---------- Records for processing
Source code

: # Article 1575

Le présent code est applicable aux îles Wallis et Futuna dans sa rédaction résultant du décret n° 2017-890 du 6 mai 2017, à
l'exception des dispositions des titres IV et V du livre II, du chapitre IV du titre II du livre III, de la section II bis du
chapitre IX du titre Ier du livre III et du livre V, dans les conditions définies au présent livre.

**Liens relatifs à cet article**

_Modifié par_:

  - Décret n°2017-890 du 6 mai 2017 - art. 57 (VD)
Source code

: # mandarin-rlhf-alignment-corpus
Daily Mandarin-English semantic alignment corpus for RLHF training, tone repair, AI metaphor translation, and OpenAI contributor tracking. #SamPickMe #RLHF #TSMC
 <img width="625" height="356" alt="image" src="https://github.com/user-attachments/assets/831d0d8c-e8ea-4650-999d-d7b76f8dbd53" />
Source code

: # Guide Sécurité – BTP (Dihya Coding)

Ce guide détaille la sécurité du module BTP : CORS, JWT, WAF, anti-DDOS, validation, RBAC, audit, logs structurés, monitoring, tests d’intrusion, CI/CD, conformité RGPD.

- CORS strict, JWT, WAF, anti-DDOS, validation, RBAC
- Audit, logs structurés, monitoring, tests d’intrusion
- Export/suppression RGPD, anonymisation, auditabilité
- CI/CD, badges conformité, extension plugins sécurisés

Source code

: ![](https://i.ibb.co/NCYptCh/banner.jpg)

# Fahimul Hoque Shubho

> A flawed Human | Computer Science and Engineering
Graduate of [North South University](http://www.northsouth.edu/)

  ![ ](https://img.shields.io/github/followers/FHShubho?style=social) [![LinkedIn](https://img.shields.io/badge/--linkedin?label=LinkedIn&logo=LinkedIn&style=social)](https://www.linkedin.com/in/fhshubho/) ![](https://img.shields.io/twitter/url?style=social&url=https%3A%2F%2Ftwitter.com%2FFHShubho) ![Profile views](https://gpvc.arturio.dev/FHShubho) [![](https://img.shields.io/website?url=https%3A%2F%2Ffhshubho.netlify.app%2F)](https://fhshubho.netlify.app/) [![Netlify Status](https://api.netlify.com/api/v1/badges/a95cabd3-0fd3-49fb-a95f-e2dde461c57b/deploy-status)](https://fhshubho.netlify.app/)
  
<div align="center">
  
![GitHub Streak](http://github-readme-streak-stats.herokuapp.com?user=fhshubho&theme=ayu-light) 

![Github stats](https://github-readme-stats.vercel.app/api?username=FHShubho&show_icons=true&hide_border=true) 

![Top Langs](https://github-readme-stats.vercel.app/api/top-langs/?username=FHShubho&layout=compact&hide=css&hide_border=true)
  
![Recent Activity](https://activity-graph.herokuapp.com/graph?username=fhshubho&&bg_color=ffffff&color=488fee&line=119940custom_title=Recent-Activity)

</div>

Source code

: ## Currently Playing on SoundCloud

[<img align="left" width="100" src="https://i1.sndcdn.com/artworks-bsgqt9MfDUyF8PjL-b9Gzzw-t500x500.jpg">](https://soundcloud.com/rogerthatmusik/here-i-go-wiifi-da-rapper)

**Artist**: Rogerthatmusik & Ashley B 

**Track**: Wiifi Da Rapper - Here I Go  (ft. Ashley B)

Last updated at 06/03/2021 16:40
--------------------
» **Problem to work on**: Take the listing above from its first line through the line containing "chapitre IX du", and transcribe that stretch exactly, with no other lines.

» **Solution for this task**:
Source code

: # Article 1575

Le présent code est applicable aux îles Wallis et Futuna dans sa rédaction résultant du décret n° 2017-890 du 6 mai 2017, à
l'exception des dispositions des titres IV et V du livre II, du chapitre IV du titre II du livre III, de la section II bis du
chapitre IX du titre Ier du livre III et du livre V, dans les conditions définies au présent livre.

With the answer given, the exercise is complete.